Saved data entries

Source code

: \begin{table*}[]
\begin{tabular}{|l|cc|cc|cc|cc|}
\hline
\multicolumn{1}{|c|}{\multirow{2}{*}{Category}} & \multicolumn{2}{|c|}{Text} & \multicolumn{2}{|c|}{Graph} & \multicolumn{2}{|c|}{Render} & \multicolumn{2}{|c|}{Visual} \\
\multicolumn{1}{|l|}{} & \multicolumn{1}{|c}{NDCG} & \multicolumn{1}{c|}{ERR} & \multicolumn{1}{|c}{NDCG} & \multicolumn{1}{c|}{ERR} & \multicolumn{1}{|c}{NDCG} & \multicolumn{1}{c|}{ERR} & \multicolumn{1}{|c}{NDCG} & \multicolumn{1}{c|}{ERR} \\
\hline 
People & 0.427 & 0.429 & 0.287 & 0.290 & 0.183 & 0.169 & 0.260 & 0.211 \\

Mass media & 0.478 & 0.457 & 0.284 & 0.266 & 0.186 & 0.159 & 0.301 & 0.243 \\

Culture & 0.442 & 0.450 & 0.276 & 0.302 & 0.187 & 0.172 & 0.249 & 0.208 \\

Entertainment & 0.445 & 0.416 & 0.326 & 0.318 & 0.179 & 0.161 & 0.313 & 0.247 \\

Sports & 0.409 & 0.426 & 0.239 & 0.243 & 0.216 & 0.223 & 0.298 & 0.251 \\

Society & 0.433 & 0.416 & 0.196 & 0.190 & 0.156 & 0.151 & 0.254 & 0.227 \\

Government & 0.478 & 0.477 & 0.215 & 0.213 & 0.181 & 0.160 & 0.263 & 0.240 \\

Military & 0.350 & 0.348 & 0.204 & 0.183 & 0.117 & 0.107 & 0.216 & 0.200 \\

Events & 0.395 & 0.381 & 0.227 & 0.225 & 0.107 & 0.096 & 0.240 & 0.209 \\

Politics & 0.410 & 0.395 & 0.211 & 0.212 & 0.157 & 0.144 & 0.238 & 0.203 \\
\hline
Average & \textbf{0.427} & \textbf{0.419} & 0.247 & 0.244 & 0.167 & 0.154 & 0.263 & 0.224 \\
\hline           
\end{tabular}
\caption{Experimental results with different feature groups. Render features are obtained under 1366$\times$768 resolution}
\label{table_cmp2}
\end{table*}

Work required =>
Look through the entries. Copy out each line with "Render" in it.

Solved problem =>
\multicolumn{1}{|c|}{\multirow{2}{*}{Category}} & \multicolumn{2}{|c|}{Text} & \multicolumn{2}{|c|}{Graph} & \multicolumn{2}{|c|}{Render} & \multicolumn{2}{|c|}{Visual} \\
\caption{Experimental results with different feature groups. Render features are obtained under 1366$\times$768 resolution}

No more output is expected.